*What to produce*
What lines below include the string "returnedData"? Pick them out and copy them.

*Stored data*
====

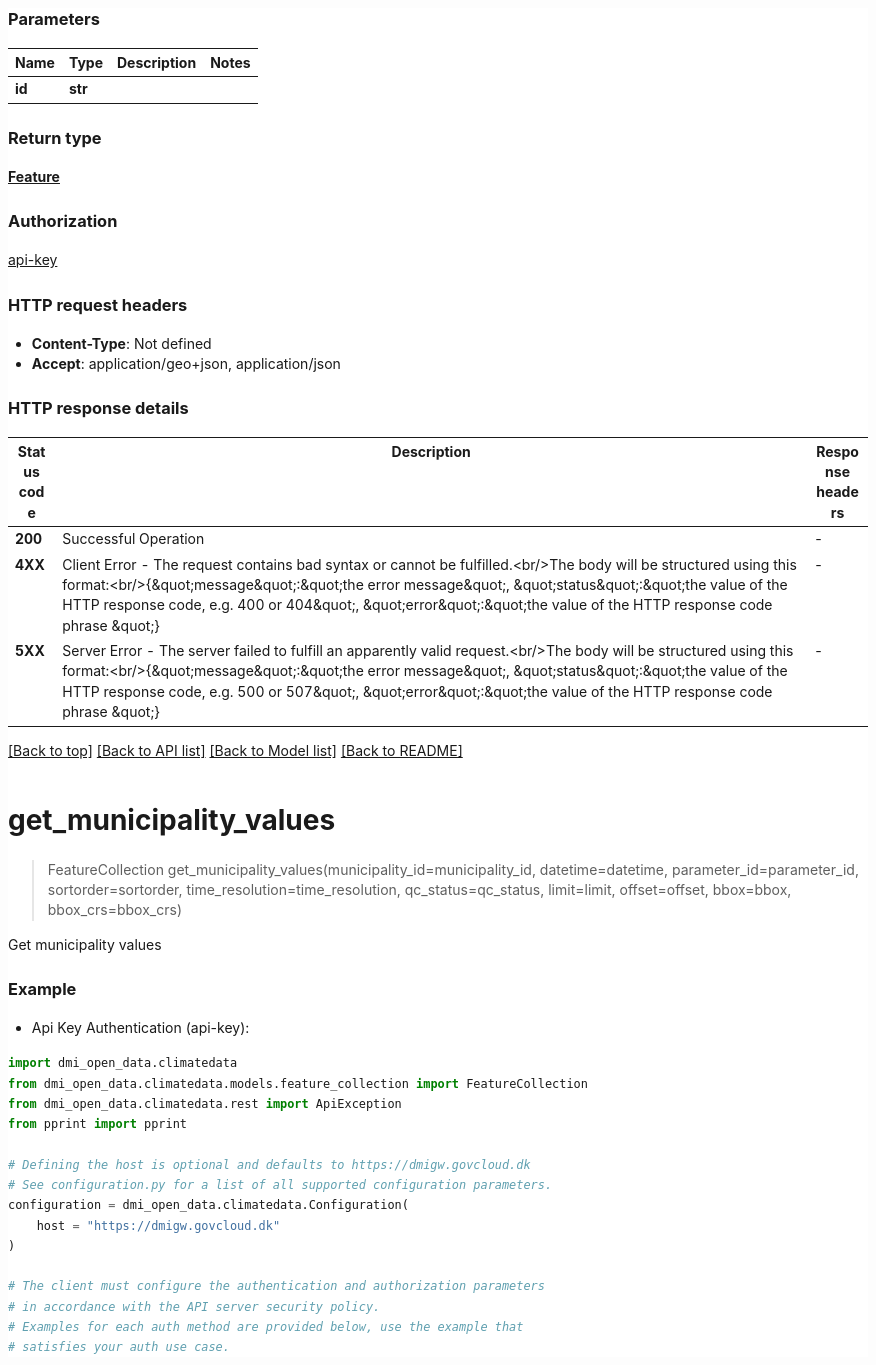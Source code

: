 

### Parameters


Name | Type | Description  | Notes
------------- | ------------- | ------------- | -------------
 **id** | **str**|  | 

### Return type

[**Feature**](Feature.md)

### Authorization

[api-key](../README.md#api-key)

### HTTP request headers

 - **Content-Type**: Not defined
 - **Accept**: application/geo+json, application/json

### HTTP response details

| Status code | Description | Response headers |
|-------------|-------------|------------------|
**200** | Successful Operation |  -  |
**4XX** | Client Error - The request contains bad syntax or cannot be fulfilled.&lt;br/&gt;The body will be structured using this format:&lt;br/&gt;{\&quot;message\&quot;:\&quot;the error message\&quot;, \&quot;status\&quot;:\&quot;the value of the HTTP response code, e.g. 400 or 404\&quot;, \&quot;error\&quot;:\&quot;the value of the HTTP response code phrase \&quot;} |  -  |
**5XX** | Server Error - The server failed to fulfill an apparently valid request.&lt;br/&gt;The body will be structured using this format:&lt;br/&gt;{\&quot;message\&quot;:\&quot;the error message\&quot;, \&quot;status\&quot;:\&quot;the value of the HTTP response code, e.g. 500 or 507\&quot;, \&quot;error\&quot;:\&quot;the value of the HTTP response code phrase \&quot;} |  -  |

[[Back to top]](#) [[Back to API list]](../README.md#documentation-for-api-endpoints) [[Back to Model list]](../README.md#documentation-for-models) [[Back to README]](../README.md)

# **get_municipality_values**
> FeatureCollection get_municipality_values(municipality_id=municipality_id, datetime=datetime, parameter_id=parameter_id, sortorder=sortorder, time_resolution=time_resolution, qc_status=qc_status, limit=limit, offset=offset, bbox=bbox, bbox_crs=bbox_crs)

Get municipality values

### Example

* Api Key Authentication (api-key):

```python
import dmi_open_data.climatedata
from dmi_open_data.climatedata.models.feature_collection import FeatureCollection
from dmi_open_data.climatedata.rest import ApiException
from pprint import pprint

# Defining the host is optional and defaults to https://dmigw.govcloud.dk
# See configuration.py for a list of all supported configuration parameters.
configuration = dmi_open_data.climatedata.Configuration(
    host = "https://dmigw.govcloud.dk"
)

# The client must configure the authentication and authorization parameters
# in accordance with the API server security policy.
# Examples for each auth method are provided below, use the example that
# satisfies your auth use case.
```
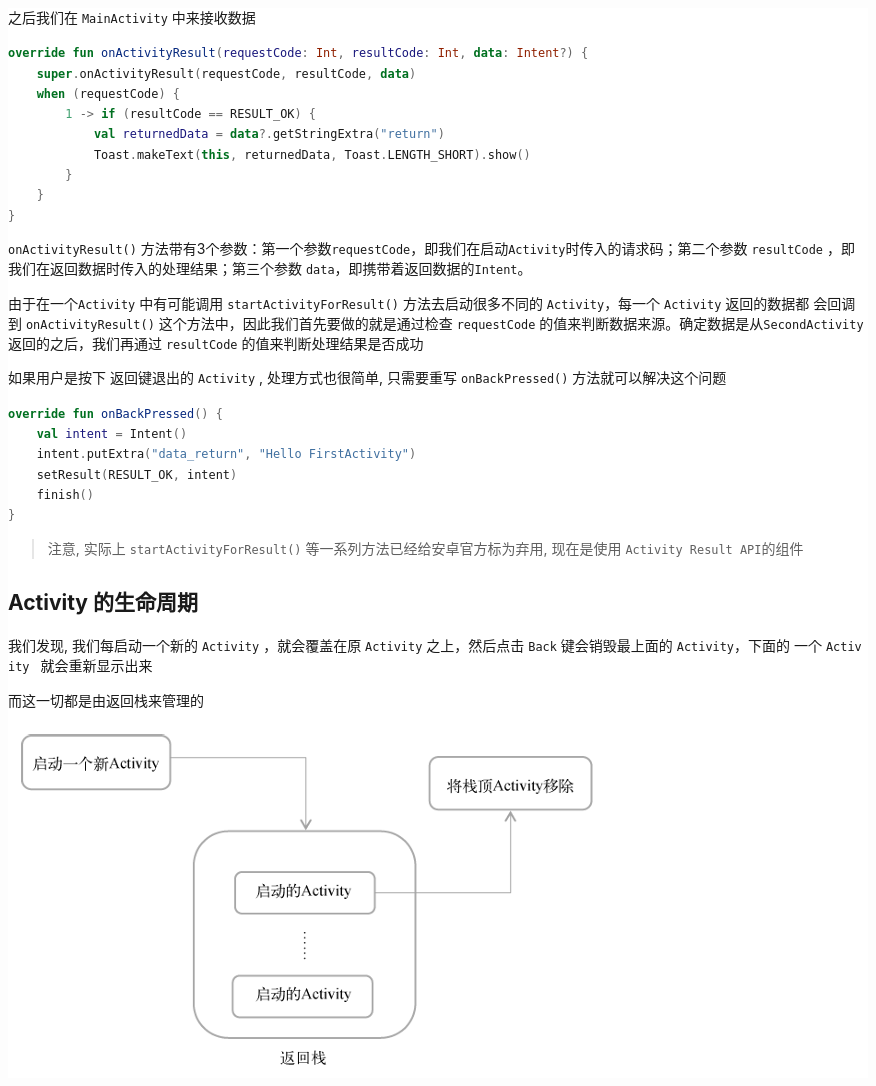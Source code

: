 之后我们在 `MainActivity` 中来接收数据

```kotlin
override fun onActivityResult(requestCode: Int, resultCode: Int, data: Intent?) {
    super.onActivityResult(requestCode, resultCode, data)
    when (requestCode) {
        1 -> if (resultCode == RESULT_OK) {
            val returnedData = data?.getStringExtra("return")
            Toast.makeText(this, returnedData, Toast.LENGTH_SHORT).show()
        }
    }
}
```

`onActivityResult()` 方法带有3个参数：第一个参数`requestCode`，即我们在启动`Activity`时传入的请求码；第二个参数 `resultCode` ，即我们在返回数据时传入的处理结果；第三个参数 `data`，即携带着返回数据的`Intent`。

由于在一个`Activity` 中有可能调用 `startActivityForResult()` 方法去启动很多不同的 `Activity`，每一个 `Activity` 返回的数据都 会回调到 `onActivityResult()` 这个方法中，因此我们首先要做的就是通过检查 `requestCode` 的值来判断数据来源。确定数据是从`SecondActivity`返回的之后，我们再通过 `resultCode` 的值来判断处理结果是否成功



如果用户是按下 返回键退出的 `Activity` , 处理方式也很简单, 只需要重写 `onBackPressed()` 方法就可以解决这个问题

```kotlin
override fun onBackPressed() { 
    val intent = Intent() 
    intent.putExtra("data_return", "Hello FirstActivity") 
    setResult(RESULT_OK, intent) 
    finish() 
} 
```

> 注意, 实际上 `startActivityForResult()` 等一系列方法已经给安卓官方标为弃用, 现在是使用 `Activity Result API`的组件



## Activity 的生命周期

我们发现, 我们每启动一个新的 `Activity` ，就会覆盖在原 `Activity` 之上，然后点击 `Back` 键会销毁最上面的 `Activity`，下面的 一个 `Activity ` 就会重新显示出来

而这一切都是由返回栈来管理的

![returnStack](./img/returnStack.png)
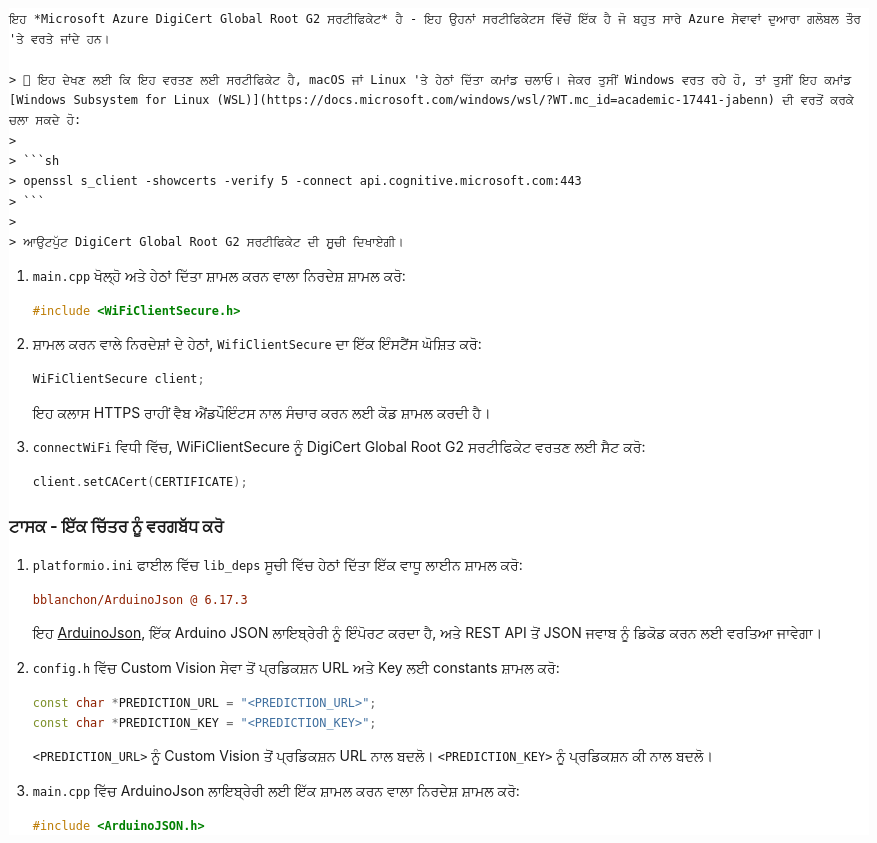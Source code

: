     ਇਹ *Microsoft Azure DigiCert Global Root G2 ਸਰਟੀਫਿਕੇਟ* ਹੈ - ਇਹ ਉਹਨਾਂ ਸਰਟੀਫਿਕੇਟਸ ਵਿੱਚੋਂ ਇੱਕ ਹੈ ਜੋ ਬਹੁਤ ਸਾਰੇ Azure ਸੇਵਾਵਾਂ ਦੁਆਰਾ ਗਲੋਬਲ ਤੌਰ 'ਤੇ ਵਰਤੇ ਜਾਂਦੇ ਹਨ।

    > 💁 ਇਹ ਦੇਖਣ ਲਈ ਕਿ ਇਹ ਵਰਤਣ ਲਈ ਸਰਟੀਫਿਕੇਟ ਹੈ, macOS ਜਾਂ Linux 'ਤੇ ਹੇਠਾਂ ਦਿੱਤਾ ਕਮਾਂਡ ਚਲਾਓ। ਜੇਕਰ ਤੁਸੀਂ Windows ਵਰਤ ਰਹੇ ਹੋ, ਤਾਂ ਤੁਸੀਂ ਇਹ ਕਮਾਂਡ [Windows Subsystem for Linux (WSL)](https://docs.microsoft.com/windows/wsl/?WT.mc_id=academic-17441-jabenn) ਦੀ ਵਰਤੋਂ ਕਰਕੇ ਚਲਾ ਸਕਦੇ ਹੋ:
    >
    > ```sh
    > openssl s_client -showcerts -verify 5 -connect api.cognitive.microsoft.com:443
    > ```
    >
    > ਆਉਟਪੁੱਟ DigiCert Global Root G2 ਸਰਟੀਫਿਕੇਟ ਦੀ ਸੂਚੀ ਦਿਖਾਏਗੀ।

1. `main.cpp` ਖੋਲ੍ਹੋ ਅਤੇ ਹੇਠਾਂ ਦਿੱਤਾ ਸ਼ਾਮਲ ਕਰਨ ਵਾਲਾ ਨਿਰਦੇਸ਼ ਸ਼ਾਮਲ ਕਰੋ:

    ```cpp
    #include <WiFiClientSecure.h>
    ```

1. ਸ਼ਾਮਲ ਕਰਨ ਵਾਲੇ ਨਿਰਦੇਸ਼ਾਂ ਦੇ ਹੇਠਾਂ, `WifiClientSecure` ਦਾ ਇੱਕ ਇੰਸਟੈਂਸ ਘੋਸ਼ਿਤ ਕਰੋ:

    ```cpp
    WiFiClientSecure client;
    ```

    ਇਹ ਕਲਾਸ HTTPS ਰਾਹੀਂ ਵੈਬ ਐਂਡਪੌਇੰਟਸ ਨਾਲ ਸੰਚਾਰ ਕਰਨ ਲਈ ਕੋਡ ਸ਼ਾਮਲ ਕਰਦੀ ਹੈ।

1. `connectWiFi` ਵਿਧੀ ਵਿੱਚ, WiFiClientSecure ਨੂੰ DigiCert Global Root G2 ਸਰਟੀਫਿਕੇਟ ਵਰਤਣ ਲਈ ਸੈਟ ਕਰੋ:

    ```cpp
    client.setCACert(CERTIFICATE);
    ```

### ਟਾਸਕ - ਇੱਕ ਚਿੱਤਰ ਨੂੰ ਵਰਗਬੱਧ ਕਰੋ

1. `platformio.ini` ਫਾਈਲ ਵਿੱਚ `lib_deps` ਸੂਚੀ ਵਿੱਚ ਹੇਠਾਂ ਦਿੱਤਾ ਇੱਕ ਵਾਧੂ ਲਾਈਨ ਸ਼ਾਮਲ ਕਰੋ:

    ```ini
    bblanchon/ArduinoJson @ 6.17.3
    ```

    ਇਹ [ArduinoJson](https://arduinojson.org), ਇੱਕ Arduino JSON ਲਾਇਬ੍ਰੇਰੀ ਨੂੰ ਇੰਪੋਰਟ ਕਰਦਾ ਹੈ, ਅਤੇ REST API ਤੋਂ JSON ਜਵਾਬ ਨੂੰ ਡਿਕੋਡ ਕਰਨ ਲਈ ਵਰਤਿਆ ਜਾਵੇਗਾ।

1. `config.h` ਵਿੱਚ Custom Vision ਸੇਵਾ ਤੋਂ ਪ੍ਰਡਿਕਸ਼ਨ URL ਅਤੇ Key ਲਈ constants ਸ਼ਾਮਲ ਕਰੋ:

    ```cpp
    const char *PREDICTION_URL = "<PREDICTION_URL>";
    const char *PREDICTION_KEY = "<PREDICTION_KEY>";
    ```

    `<PREDICTION_URL>` ਨੂੰ Custom Vision ਤੋਂ ਪ੍ਰਡਿਕਸ਼ਨ URL ਨਾਲ ਬਦਲੋ। `<PREDICTION_KEY>` ਨੂੰ ਪ੍ਰਡਿਕਸ਼ਨ ਕੀ ਨਾਲ ਬਦਲੋ।

1. `main.cpp` ਵਿੱਚ ArduinoJson ਲਾਇਬ੍ਰੇਰੀ ਲਈ ਇੱਕ ਸ਼ਾਮਲ ਕਰਨ ਵਾਲਾ ਨਿਰਦੇਸ਼ ਸ਼ਾਮਲ ਕਰੋ:

    ```cpp
    #include <ArduinoJSON.h>
    ```
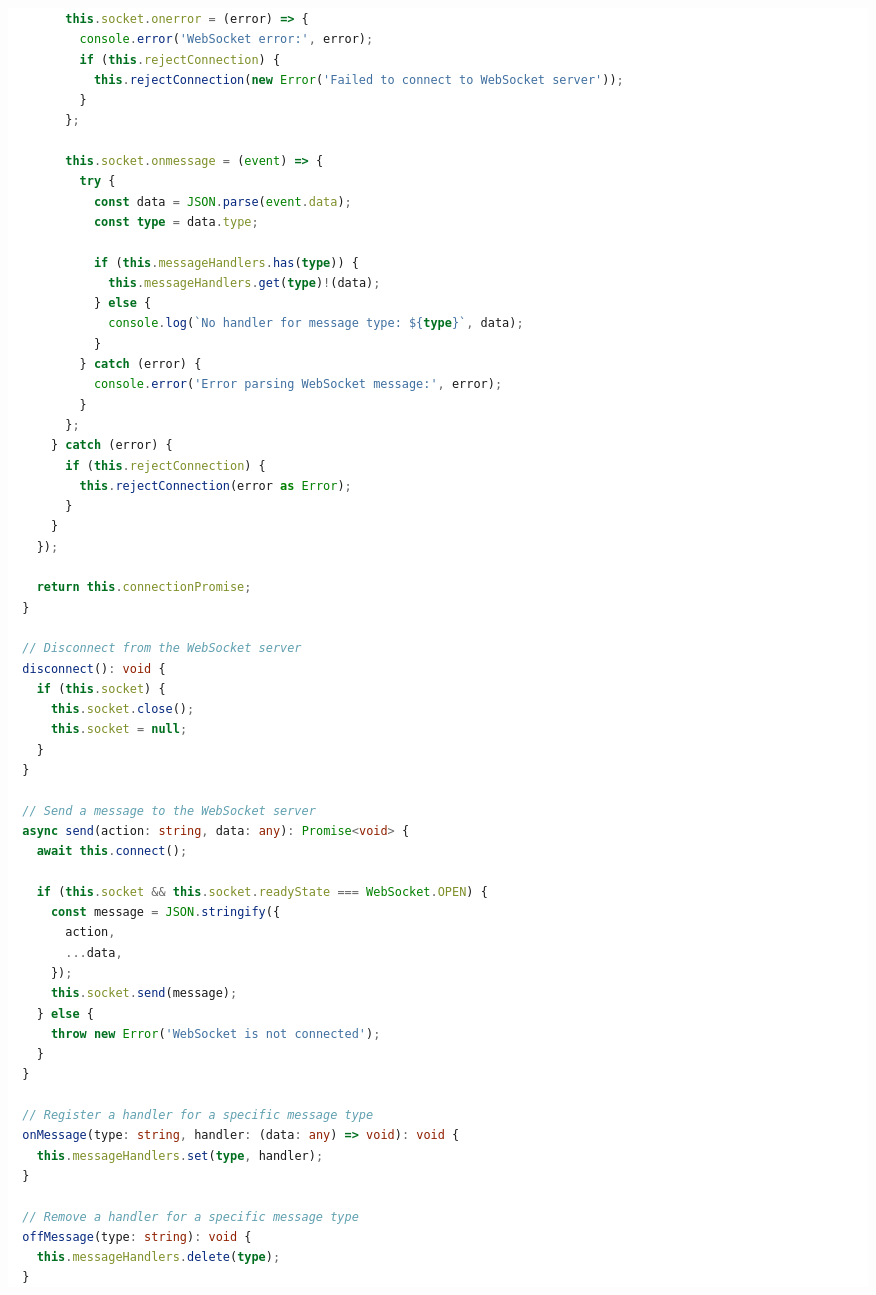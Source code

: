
 ```typescript
        this.socket.onerror = (error) => {
          console.error('WebSocket error:', error);
          if (this.rejectConnection) {
            this.rejectConnection(new Error('Failed to connect to WebSocket server'));
          }
        };

        this.socket.onmessage = (event) => {
          try {
            const data = JSON.parse(event.data);
            const type = data.type;

            if (this.messageHandlers.has(type)) {
              this.messageHandlers.get(type)!(data);
            } else {
              console.log(`No handler for message type: ${type}`, data);
            }
          } catch (error) {
            console.error('Error parsing WebSocket message:', error);
          }
        };
      } catch (error) {
        if (this.rejectConnection) {
          this.rejectConnection(error as Error);
        }
      }
    });

    return this.connectionPromise;
  }

  // Disconnect from the WebSocket server
  disconnect(): void {
    if (this.socket) {
      this.socket.close();
      this.socket = null;
    }
  }

  // Send a message to the WebSocket server
  async send(action: string, data: any): Promise<void> {
    await this.connect();

    if (this.socket && this.socket.readyState === WebSocket.OPEN) {
      const message = JSON.stringify({
        action,
        ...data,
      });
      this.socket.send(message);
    } else {
      throw new Error('WebSocket is not connected');
    }
  }

  // Register a handler for a specific message type
  onMessage(type: string, handler: (data: any) => void): void {
    this.messageHandlers.set(type, handler);
  }

  // Remove a handler for a specific message type
  offMessage(type: string): void {
    this.messageHandlers.delete(type);
  }
```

====

*Written reply*
            val returnedData = data?.getStringExtra("return")
            Toast.makeText(this, returnedData, Toast.LENGTH_SHORT).show()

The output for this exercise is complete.